Four years later, Taa Daa the Bakery is booming. With Facebook as her primary marketing hub, Daniel crafts custom cakes, cupcakes, pies and other baked goods for all manner of celebrations and events, and even just the occasional cravings. She still does it all by herself, and she says the autonomy in owning her own business has been an added perk of taking the entrepreneurial leap.

“Plus, my employee meetings are fun,” she quipped.

Daniel’s one-woman show should not be underestimated, though. Her various career pursuits provide her with the experience and wisdom to manage all facets of her business. In addition to baking, she runs Taa Daa’s social media and marketing, keeps her books and makes her own deliveries. However, even with her skills and expertise, Daniel saw the opportunity to grow when she found out about RISE Collaborative’s CO.STARTERS program in 2020.

“It sounded more like it was for folks who hadn’t started the process yet. I was already paying meals tax, but still, I wanted to go network and I wanted validation I was doing the right thing,” she said.

Daniel signed up for the inaugural CO.STARTERS program in Blackstone in 2021, and while she was the only one in the cohort with an established brick-and-mortar location, the 10-week program provided her with ample networking opportunities with her fellow entrepreneurs. It also led to an opportunity for grant funding, which she used to purchase an additional mixer for her bakery.

Want to launch your idea or grow your business like Jan?

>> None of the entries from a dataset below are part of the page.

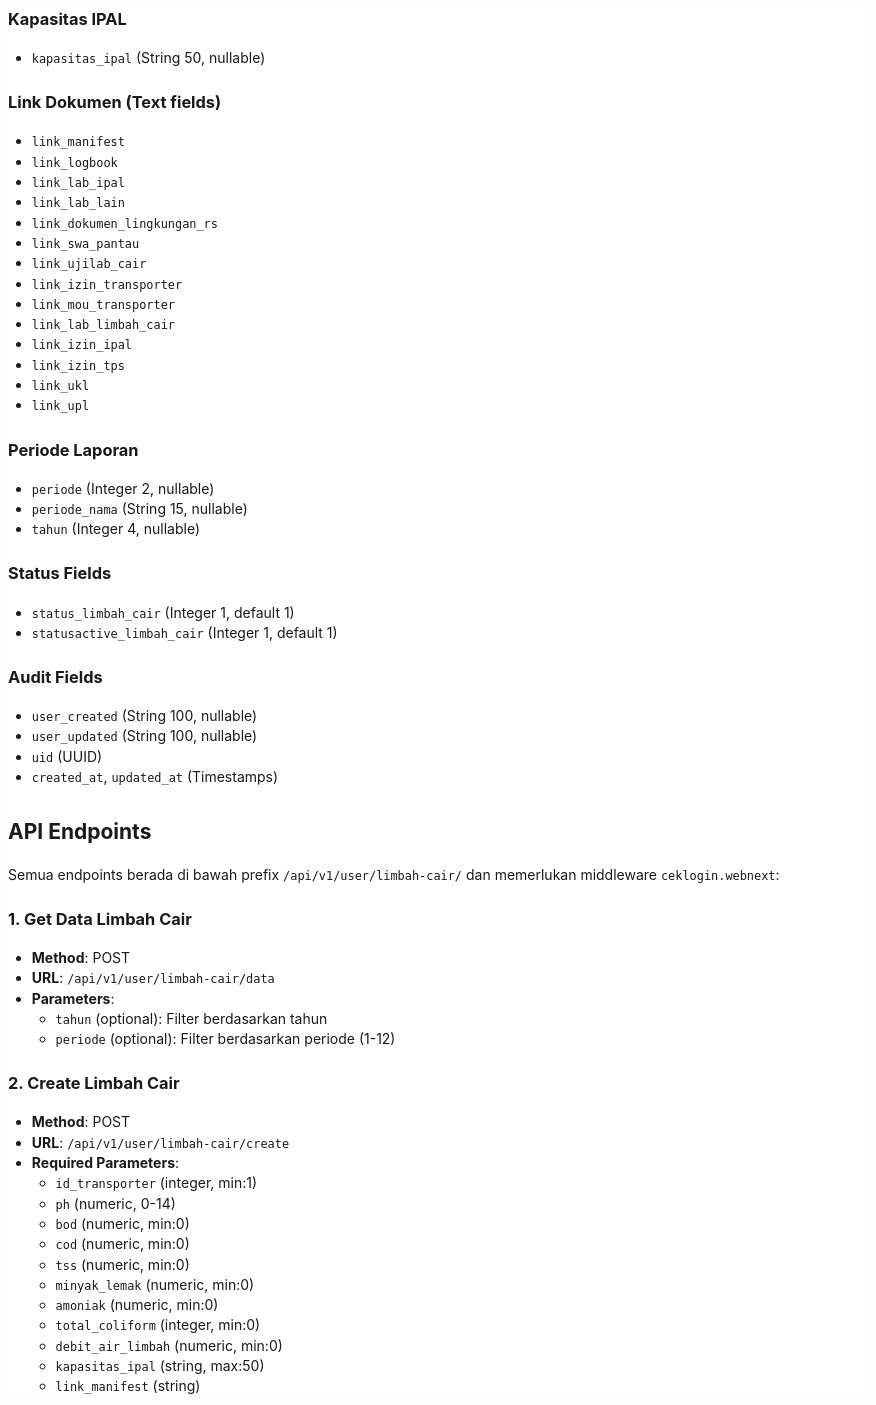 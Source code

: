 ### Kapasitas IPAL
- `kapasitas_ipal` (String 50, nullable)

### Link Dokumen (Text fields)
- `link_manifest`
- `link_logbook`
- `link_lab_ipal`
- `link_lab_lain`
- `link_dokumen_lingkungan_rs`
- `link_swa_pantau`
- `link_ujilab_cair`
- `link_izin_transporter`
- `link_mou_transporter`
- `link_lab_limbah_cair`
- `link_izin_ipal`
- `link_izin_tps`
- `link_ukl`
- `link_upl`

### Periode Laporan
- `periode` (Integer 2, nullable)
- `periode_nama` (String 15, nullable)
- `tahun` (Integer 4, nullable)

### Status Fields
- `status_limbah_cair` (Integer 1, default 1)
- `statusactive_limbah_cair` (Integer 1, default 1)

### Audit Fields
- `user_created` (String 100, nullable)
- `user_updated` (String 100, nullable)
- `uid` (UUID)
- `created_at`, `updated_at` (Timestamps)

## API Endpoints

Semua endpoints berada di bawah prefix `/api/v1/user/limbah-cair/` dan memerlukan middleware `ceklogin.webnext`:

### 1. Get Data Limbah Cair
- **Method**: POST
- **URL**: `/api/v1/user/limbah-cair/data`
- **Parameters**: 
  - `tahun` (optional): Filter berdasarkan tahun
  - `periode` (optional): Filter berdasarkan periode (1-12)

### 2. Create Limbah Cair
- **Method**: POST
- **URL**: `/api/v1/user/limbah-cair/create`
- **Required Parameters**:
  - `id_transporter` (integer, min:1)
  - `ph` (numeric, 0-14)
  - `bod` (numeric, min:0)
  - `cod` (numeric, min:0)
  - `tss` (numeric, min:0)
  - `minyak_lemak` (numeric, min:0)
  - `amoniak` (numeric, min:0)
  - `total_coliform` (integer, min:0)
  - `debit_air_limbah` (numeric, min:0)
  - `kapasitas_ipal` (string, max:50)
  - `link_manifest` (string)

Apply for CO.STARTERS Business Bootcamp Winter 2023 by December 13, 2022!
The course is virtual and meets from 6-9pm on Tuesday evenings from January 10 through February 28, 2023.

Now a proud, if not atypical, member of the Blackstone CO.STARTERS cohort, Daniel remains active in her community’s entrepreneur scene. She is a regular participant in the locality’s monthly Rise & Shine meetups and has even brought along freshly baked goodies to the meetings. It’s part of a lifestyle that took several decades and several careers for Daniel to find, but it’s one she has no regrets in pursuing.

“There’s a risk if you don’t pursue your passion,” she said. “If you don’t try it, you’re going to beat yourself up for the rest of your life going, ‘I wonder what would have been.’ Now I don’t have to wonder. That’s how I ended up where I am.”